So in that case, what you describe would be more along the lines of having multiple ner_manual interfaces within the same UI? This is definitely something we want to support, by letting blocks customize the spans they read from and write to. So you can annotate the text multiple times with non-overlapping spans, and have the result saved to different keys.

The only part that's then tricky to support out-of-the-box is the conversion of the data for training, which you would probably want to do in a separate post-processing step. Bu we could potentially also support an integration with spaCy's SpanCategorizer – so you'd be able to specify the span keys in the data (e.g. "spans_level1", "spans_level2"), and those would be interpreted as separate SpanGroups the span categorizer can predict and add to the doc.spans.

Hi @ines, I wonder if your team is still on track to release 1.11 within this week. How do we know if it is already available? Thanks :'D

Hi, A few days ago I installed the latest nightly (currently on 1.11.0a11) but had a few questions about whether I was setting up the new training correctly, since I get different results/output than using Prodigy 1.10.8 (using Spacy V2). Would be great to get your view!

  1. When training on the same dataset and using same base model in the nightly, the resulting model uses a different tokenizer. Specifically it seems to default to the infix regex that splits on hyphens (the default Spacy tokenizer), while the version trained with 1.10.8 does not.

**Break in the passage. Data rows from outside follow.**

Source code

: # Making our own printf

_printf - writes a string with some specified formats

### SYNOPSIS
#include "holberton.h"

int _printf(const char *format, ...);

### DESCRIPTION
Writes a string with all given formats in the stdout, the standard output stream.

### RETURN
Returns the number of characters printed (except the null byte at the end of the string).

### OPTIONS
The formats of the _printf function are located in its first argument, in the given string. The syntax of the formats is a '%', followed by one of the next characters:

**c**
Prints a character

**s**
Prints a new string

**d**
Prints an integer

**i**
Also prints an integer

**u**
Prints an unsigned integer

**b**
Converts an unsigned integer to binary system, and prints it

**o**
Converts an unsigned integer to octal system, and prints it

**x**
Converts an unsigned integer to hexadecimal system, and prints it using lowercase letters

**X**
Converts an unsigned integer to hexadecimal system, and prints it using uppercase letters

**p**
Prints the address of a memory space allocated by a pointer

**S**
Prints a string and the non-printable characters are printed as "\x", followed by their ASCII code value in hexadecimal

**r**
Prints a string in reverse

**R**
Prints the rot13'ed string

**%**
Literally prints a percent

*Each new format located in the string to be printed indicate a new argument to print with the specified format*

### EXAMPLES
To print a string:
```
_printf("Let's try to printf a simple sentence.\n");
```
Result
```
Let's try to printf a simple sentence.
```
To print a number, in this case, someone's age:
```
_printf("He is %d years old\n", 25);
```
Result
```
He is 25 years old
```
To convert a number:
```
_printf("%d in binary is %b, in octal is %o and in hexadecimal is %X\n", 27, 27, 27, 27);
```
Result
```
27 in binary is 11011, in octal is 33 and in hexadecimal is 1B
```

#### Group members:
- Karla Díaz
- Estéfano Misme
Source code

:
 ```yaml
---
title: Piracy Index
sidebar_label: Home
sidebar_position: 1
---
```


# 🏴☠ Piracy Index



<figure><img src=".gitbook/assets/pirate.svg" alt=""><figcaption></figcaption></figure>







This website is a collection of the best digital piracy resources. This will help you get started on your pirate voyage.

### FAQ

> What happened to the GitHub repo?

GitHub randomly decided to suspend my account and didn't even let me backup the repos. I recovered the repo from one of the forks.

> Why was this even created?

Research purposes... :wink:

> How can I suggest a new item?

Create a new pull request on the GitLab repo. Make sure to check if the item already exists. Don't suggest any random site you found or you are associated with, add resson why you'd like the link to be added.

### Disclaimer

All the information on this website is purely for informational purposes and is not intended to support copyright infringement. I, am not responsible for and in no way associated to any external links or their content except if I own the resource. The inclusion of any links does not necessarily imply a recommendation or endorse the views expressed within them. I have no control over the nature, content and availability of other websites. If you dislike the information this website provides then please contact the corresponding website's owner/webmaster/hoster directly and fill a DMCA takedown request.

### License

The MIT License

I fixed this by commenting out a line in the spacy/lang/punctuation.py. Is this the consequence of my mis-specification (e.g. should i have added a config override) or is it a changed default or otherwise bug?

  2. This is probably caused by me not understanding how the new spacy pipelines work, but if I want to only train NER (similar to the simple "prodigy train ner" on old version) and use "prodigy train -n nas_ner_Gold_1 -m en_core_sci_lg -V -LS" i get an output with columns for the frozen pipeline elements (e.g. tagger, lemma, tok2vec) where all scores are 0. Also the score at the end is very low since it seems to average over the pipeline elements containing many 0's. Also, possibly linked to this, the training seems quite a lot slower than with the old version. I use a simple gold annotated dataset (no new combi with binary, that will come later and why i downloaded the nightly in the first place). See output below:

  3. I installed CUDA and all dependencies, but when i run -g 0 with a normal NER training task (using en_core_sci_lg from SciSpacy, no transformer model) training does not seem that much faster. Also GPU utilization is just 10% or so. Do I specify the command correctly or is it implicit that utilizing the GPU is only more efficient for certain training tasks, e.g. using transformer models? I also noticed in the resulting .cfg file that the gpu_allocator = null under [system]. If so, how would I do this, just run the same training but with en_core_web_trf or some other transformer base model?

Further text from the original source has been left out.